那脚步声音从远处传来,越来越大,像是闷雷从地平线上滚过来,越来越近,越来越沉。
五十多个人,说多不多,说少不少。
但在这种整齐的步伐下,配上统一的灰布军装、肩上的快枪,给人的感觉不是五十个人在走,而是一堵墙在往前推。
是一堵会呼吸的、有意志的、不可阻挡的墙。
章茂武跑到骑兵队前,立正、敬礼,动作干净利落:“报告管带大人,白水哨已经到达!”
章宗义骑在马上,回礼,点头。
他的马在原地踏了两步,鬃毛在风中飘动。
城门旁边,一个四十来岁的汉子带着七八个巡防队兵丁,他们穿着洗得发白的号褂,袖口磨出了毛边,有的扣子掉了,就用绳子胡乱绑着。
他们拿着长矛、腰刀,还有几把已经生锈、装门面的雷明顿,和章宗义的队伍比起来,简直像是两个时代——一个是木器时代,一个是铁器时代。
那巡防队的汉子额角沁汗,看见章宗义的队伍都到达、站好位了,忙不迭地整了整松松垮垮的号褂,小跑着过来。
“标下白水巡防队哨长刘永福,参见管带大人。”他单膝跪地,动作还算利索,膝盖着地的时候砸起一小片尘土。
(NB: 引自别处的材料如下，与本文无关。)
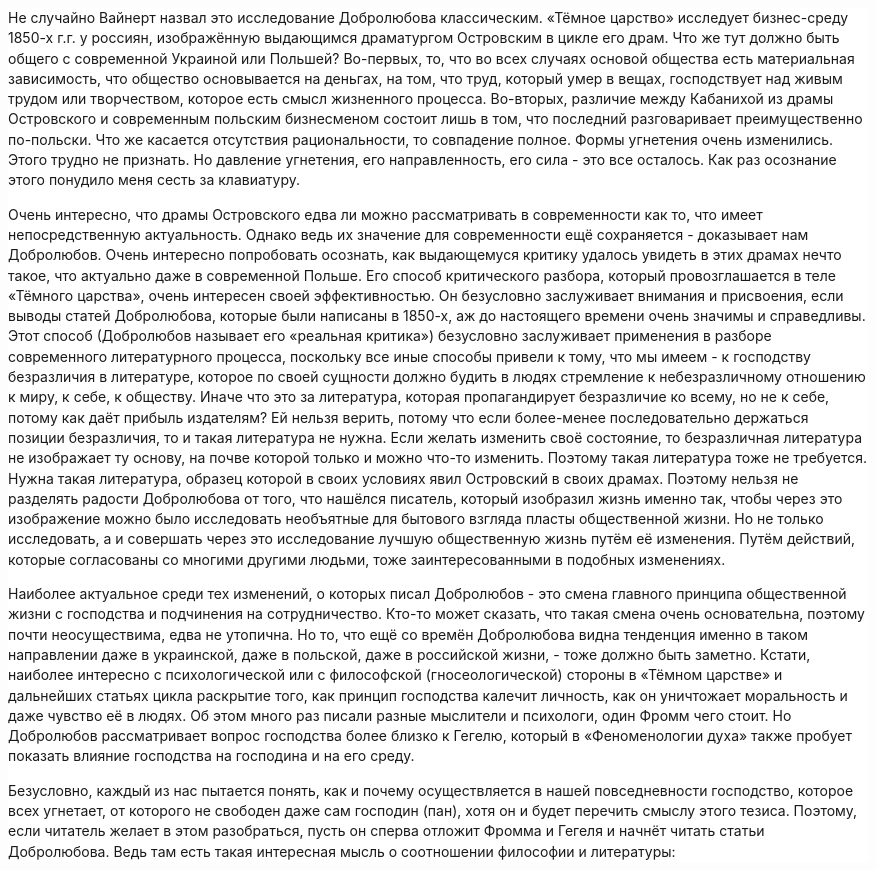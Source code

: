 Не случайно Вайнерт назвал это исследование Добролюбова классическим. «Тёмное царство» исследует бизнес-среду 1850-х г.г. у россиян, изображённую выдающимся драматургом Островским в цикле его драм. Что же тут должно быть общего с современной Украиной или Польшей? Во-первых, то, что во всех случаях основой общества есть материальная зависимость, что общество основывается на деньгах, на том, что труд, который умер в вещах, господствует над живым трудом или творчеством, которое есть смысл жизненного процесса. Во-вторых, различие между Кабанихой из драмы Островского и современным польским бизнесменом состоит лишь в том, что последний разговаривает преимущественно по-польски. Что же касается отсутствия рациональности, то совпадение полное. Формы угнетения очень изменились. Этого трудно не признать. Но давление угнетения, его направленность, его сила - это все осталось. Как раз осознание этого понудило меня сесть за клавиатуру.

Очень интересно, что драмы Островского едва ли можно рассматривать в современности как то, что имеет непосредственную актуальность. Однако ведь их значение для современности ещё сохраняется - доказывает нам Добролюбов. Очень интересно попробовать осознать, как выдающемуся критику удалось увидеть в этих драмах нечто такое, что актуально даже в современной Польше. Его способ критического разбора, который провозглашается в теле «Тёмного царства», очень интересен своей эффективностью. Он безусловно заслуживает внимания и присвоения, если выводы статей Добролюбова, которые были написаны в 1850-х, аж до настоящего времени очень значимы и справедливы. Этот способ (Добролюбов называет его «реальная критика») безусловно заслуживает применения в разборе современного литературного процесса, поскольку все иные способы привели к тому, что мы имеем - к господству безразличия в литературе, которое по своей сущности должно будить в людях стремление к небезразличному отношению к миру, к себе, к обществу. Иначе что это за литература, которая пропагандирует безразличие ко всему, но не к себе, потому как даёт прибыль издателям? Ей нельзя верить, потому что если более-менее последовательно держаться позиции безразличия, то и такая литература не нужна. Если желать изменить своё состояние, то безразличная литература не изображает ту основу, на почве которой только и можно что-то изменить. Поэтому такая литература тоже не требуется. Нужна такая литература, образец которой в своих условиях явил Островский в своих драмах. Поэтому нельзя не разделять радости Добролюбова от того, что нашёлся писатель, который изобразил жизнь именно так, чтобы через это изображение можно было исследовать необъятные для бытового взгляда пласты общественной жизни. Но не только исследовать, а и совершать через это исследование лучшую общественную жизнь путём её изменения. Путём действий, которые согласованы со многими другими людьми, тоже заинтересованными в подобных изменениях.

Наиболее актуальное среди тех изменений, о которых писал Добролюбов - это смена главного принципа общественной жизни с господства и подчинения на сотрудничество. Кто-то может сказать, что такая смена очень основательна, поэтому почти неосуществима, едва не утопична. Но то, что ещё со времён Добролюбова видна тенденция именно в таком направлении даже в украинской, даже в польской, даже в российской жизни, - тоже должно быть заметно. Кстати, наиболее интересно с психологической или с философской (гносеологической) стороны в «Тёмном царстве» и дальнейших статьях цикла раскрытие того, как принцип господства калечит личность, как он уничтожает моральность и даже чувство её в людях. Об этом много раз писали разные мыслители и психологи, один Фромм чего стоит. Но Добролюбов рассматривает вопрос господства более близко к Гегелю, который в «Феноменологии духа» также пробует показать влияние господства на господина и на его среду.

Безусловно, каждый из нас пытается понять, как и почему осуществляется в нашей повседневности господство, которое всех угнетает, от которого не свободен даже сам господин (пан), хотя он и будет перечить смыслу этого тезиса. Поэтому, если читатель желает в этом разобраться, пусть он сперва отложит Фромма и Гегеля и начнёт читать статьи Добролюбова. Ведь там есть такая интересная мысль о соотношении философии и литературы:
章宗义象征性地扶了一下,“不必多礼。开始交接城防吧!”
刘永福刚起身,章茂武已经带着几名什长跑了过来,在刘永福面前一个立正敬礼,声音洪亮得像在操场上喊口令:
“敝人巡防营同州北营白水哨哨官章茂武,奉命接管白水县城防务!”
刘永福一愣,没有想到这么正规,嘴唇微颤,慌乱中赶紧拱手一揖,“卑……卑职刘永福,向……向章哨官移交白水防务。”
他的手不由自主地在抖。
说完,将象征城防管辖的城门铜钥双手移交给章茂武。
磨得光溜溜的铜钥在晨光下泛着暗沉的光,上面还带着体温。
章茂武接过铜钥,交给后面的一个什长。
什长接过来,一个标准的向后转,动作利落得像机器,大声喊道:“第一棚,跟我接手东门防务!”
声音在城门洞里回荡,嗡嗡作响。
十来个兵丁马上抬步走,齐刷刷向东门而去,步伐铿锵,尘土微扬,每一步都踏在白水人屏息凝神的寂静里。
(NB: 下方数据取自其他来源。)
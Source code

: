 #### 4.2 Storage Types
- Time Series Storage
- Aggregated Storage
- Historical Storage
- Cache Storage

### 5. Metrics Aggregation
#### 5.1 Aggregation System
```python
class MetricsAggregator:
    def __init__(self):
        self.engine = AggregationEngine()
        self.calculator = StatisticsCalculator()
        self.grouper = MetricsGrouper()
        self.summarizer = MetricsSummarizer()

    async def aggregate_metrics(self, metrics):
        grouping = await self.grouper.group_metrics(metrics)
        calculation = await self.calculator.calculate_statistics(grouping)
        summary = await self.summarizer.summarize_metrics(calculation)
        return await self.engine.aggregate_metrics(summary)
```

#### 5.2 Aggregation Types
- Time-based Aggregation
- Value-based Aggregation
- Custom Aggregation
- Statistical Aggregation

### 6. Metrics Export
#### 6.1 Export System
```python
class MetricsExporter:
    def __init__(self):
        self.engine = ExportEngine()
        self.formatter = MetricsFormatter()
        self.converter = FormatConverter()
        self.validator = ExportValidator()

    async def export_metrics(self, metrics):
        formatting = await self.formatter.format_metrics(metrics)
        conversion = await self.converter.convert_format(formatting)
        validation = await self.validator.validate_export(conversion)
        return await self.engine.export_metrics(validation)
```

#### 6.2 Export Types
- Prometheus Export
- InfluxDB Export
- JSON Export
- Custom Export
两人上到城门上放哨,身体笔直,目光如炬;其他几人站在城门两边开始执勤,枪托拄地,双手交叠在枪托上,目不斜视。
章宗义看见兵丁们已经就位,大喊一声:“入城!”
“哒哒哒”的马蹄声,“噗噗噗”的脚步声。
没有人说话,没有人咳嗽,没有人东张西望。
大队人马走向了城门洞,骑兵的马蹄踏在青石板上,声音清脆如铁;步兵的皮靴踩在石板上,声音沉稳如鼓。
两种声音交织在一起,敲打着围观百姓的心。